Кстати, для исследований не обязательно брать именно золото: аналогичные эксперименты были проведены на серебряных наночастицах, взаимодействующих с гемоглобином (частота плазмонного резонанса серебряных частиц и полоса Соре гемоглобина (~407 нм) находятся в одной спектральной области). Если же использовать другие металлы, то можно изучать аналогичный эффект в ультрафиолетовой или ближней инфракрасной областях спектра — например, чтобы идентифицировать взаимодействие с нуклеиновыми кислотами или большинством белков, не поглощающих свет в видимой области.

Руководитель исследования — Люк Ли (Luke P. Lee), занимающий должности в двух калифорнийских университетах, — так отзывается о разработанной ими технологии: «До настоящего времени ещё не было придумано ни одной неразрушающей методики, способной дать информацию о биомолекулах на наноскопических масштабах в одной-единственной живой клетке. Существует надежда, что стволовые клетки помогут однажды против многих болезней, однако самое сложное в этой области — это понять, как именно дифференцируется клетка.

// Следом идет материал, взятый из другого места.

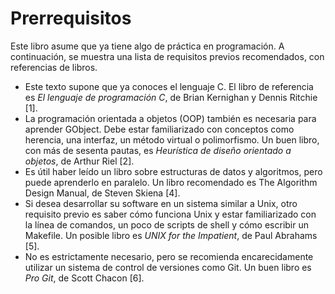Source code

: # Prerrequisitos

Este libro asume que ya tiene algo de práctica en programación. A continuación, se muestra una lista de requisitos previos recomendados, con referencias de libros.

* Este texto supone que ya conoces el lenguaje C. El libro de referencia es *El lenguaje de programación C*, de Brian Kernighan y Dennis Ritchie [1].
* La programación orientada a objetos (OOP) también es necesaria para aprender GObject. Debe estar familiarizado con conceptos como herencia, una interfaz, un método virtual o polimorfismo. Un buen libro, con más de sesenta pautas, es *Heurística de diseño orientado a objetos*, de Arthur Riel [2].
* Es útil haber leído un libro sobre estructuras de datos y algoritmos, pero puede aprenderlo en paralelo. Un libro recomendado es The Algorithm Design Manual, de Steven Skiena [4].
* Si desea desarrollar su software en un sistema similar a Unix, otro requisito previo es saber cómo funciona Unix y estar familiarizado con la línea de comandos, un poco de scripts de shell y cómo escribir un Makefile. Un posible libro es *UNIX for the Impatient*, de Paul Abrahams [5].
* No es estrictamente necesario, pero se recomienda encarecidamente utilizar un sistema de control de versiones como Git. Un buen libro es *Pro Git*, de Scott Chacon [6].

Что происходит внутри неё, когда она развивается в клетку сердечной мышцы, а не в зубную эмаль или волос? Чтобы понять это, нам нужно повнимательнее „приглядеться“ к химическим сигналам, сопровождающим работу белков и генов в клетке».

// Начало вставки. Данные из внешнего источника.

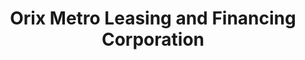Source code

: ---
title: "Orix Metro Leasing and Financing Corporation"
url: /tacurong-city/orix-metro-leasing-and-financing-corporation/
shop: pawnbroker
---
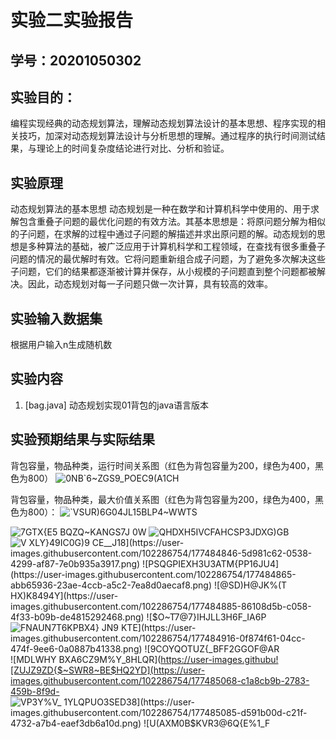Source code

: # 实验二实验报告

## 学号：20201050302


## 实验目的：

编程实现经典的动态规划算法，理解动态规划算法设计的基本思想、程序实现的相关技巧，加深对动态规划算法设计与分析思想的理解。通过程序的执行时间测试结果，与理论上的时间复杂度结论进行对比、分析和验证。

## 实验原理

 动态规划算法的基本思想
动态规划是一种在数学和计算机科学中使用的、用于求解包含重叠子问题的最优化问题的有效方法。其基本思想是：将原问题分解为相似的子问题，在求解的过程中通过子问题的解描述并求出原问题的解。动态规划的思想是多种算法的基础，被广泛应用于计算机科学和工程领域，在查找有很多重叠子问题的情况的最优解时有效。它将问题重新组合成子问题，为了避免多次解决这些子问题，它们的结果都逐渐被计算并保存，从小规模的子问题直到整个问题都被解决。因此，动态规划对每一子问题只做一次计算，具有较高的效率。


## 实验输入数据集

根据用户输入n生成随机数


## 实验内容

1.  [bag.java] 动态规划实现01背包的java语言版本


## 实验预期结果与实际结果
背包容量，物品种类，运行时间关系图（红色为背包容量为200，绿色为400，黑色为800）
![0NB`6~ZGS$9$_POEC9(A1CH](https://user-images.githubusercontent.com/102286754/177485492-99a98bdf-1ebc-418d-9402-60c5f726217f.png)

背包容量，物品种类，最大价值关系图（红色为背包容量为200，绿色为400，黑色为800）：
![`VSUR)6G04JL15BLP4~WWTS](https://user-images.githubusercontent.com/102286754/177485553-98b3574e-def0-4c9f-94af-c2175631c824.png)


![7GTX{E5 BQZQ~KANGS7J 0W](https://user-images.githubusercontent.com/102286754/177484795-69a55550-e92e-4509-85f5-1293eb707eab.png)
![QHDXH5IVCFAHCSP3JDXG)GB](https://user-images.githubusercontent.com/102286754/177484804-c1866395-f9b2-4a26-8990-706134ddb0bd.png)
![V XLY}49IC0G)9 CE__J`18](https://user-images.githubusercontent.com/102286754/177484846-5d981c62-0538-4299-af87-7e0b935a3917.png)
![PSQGPIEXH3U3ATM{PP16JU4](https://user-images.githubusercontent.com/102286754/177484865-abb65936-23ae-4ccb-a5c2-7ea8d0aecaf8.png)
![@SD)H@JK%(T HX`)K84`94Y](https://user-images.githubusercontent.com/102286754/177484885-86108d5b-c058-4f33-b09b-de4815292468.png)
![$O~T7@7}IHJLL3`H6F_IA6P](https://user-images.githubusercontent.com/102286754/177484897-95d8548b-dcb5-42a5-92ad-d07112f1d53d.png)
![`FNAUN7T6KPBX4} JN9 KTE](https://user-images.githubusercontent.com/102286754/177484916-0f874f61-04cc-474f-9ee6-0a0887b41338.png)
![9COYQOTUZ{_BF`F2GGOF@AR](https://user-images.githubusercontent.com/102286754/177485011-6b907eaf-0aba-4977-8f45-c655694cd2e8.png)
![MDLWHY BXA6CZ9M%Y_8HLQR](https://user-images.githubu![ZUJZ9ZD{$~SWR8~BE$HQ2YD](https://user-images.githubusercontent.com/102286754/177485068-c1a8cb9b-2783-459b-8f9d-
![VP3Y%V_ _`1YLQPUO3SED38](https://user-images.githubusercontent.com/102286754/177485085-d591b00d-c21f-4732-a7b4-eaef3db6a10d.png)
![`U(AXM0B_$KVR3@6Q{E%1_F](https://user-images.githubusercontent.com/102286754/177485109-06f7f096-e369-42a0-9fdc-2b67bc1725ce.png)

Исследователи считают, что наиболее перспективная область использования нового метода (учитывая его беспрецедентную чувствительность и возможность применения в живой клетке) — это генетический анализ низко-копийных молекул РНК и продуктов экспрессии генов, редко включающихся в «нормальных» условиях и про работу которых почти ничего не известно. Кроме того, можно будет определять белки-спутники различных форм рака, токсины и вирусные частицы. «Наша работа „убивает сразу двух зайцев“, — говорит Ли. — Мы одновременно на порядки уменьшили пространственное разрешение, необходимое для идентификации отдельных молекул, и смогли получить физико-химическую информацию об изучаемых молекулах — и всё это в живой клетке! В общем, использованные нами частицы золота похожи на „нано-звёзды“, потому что они освещают внутреннюю вселенную живой клетки» [2].

Литература

1. Gang Logan Liu, Yi-Tao Long, Yeonho Choi, Taewook Kang, Luke P Lee. (2007). Quantized plasmon quenching dips nanospectroscopy via plasmon resonance energy transfer. Nat Methods. 4, 1015-1017;
2. New nanoparticle technique captures chemical reactions in single living cell with amazing clarity. (2007). ScienceDaily.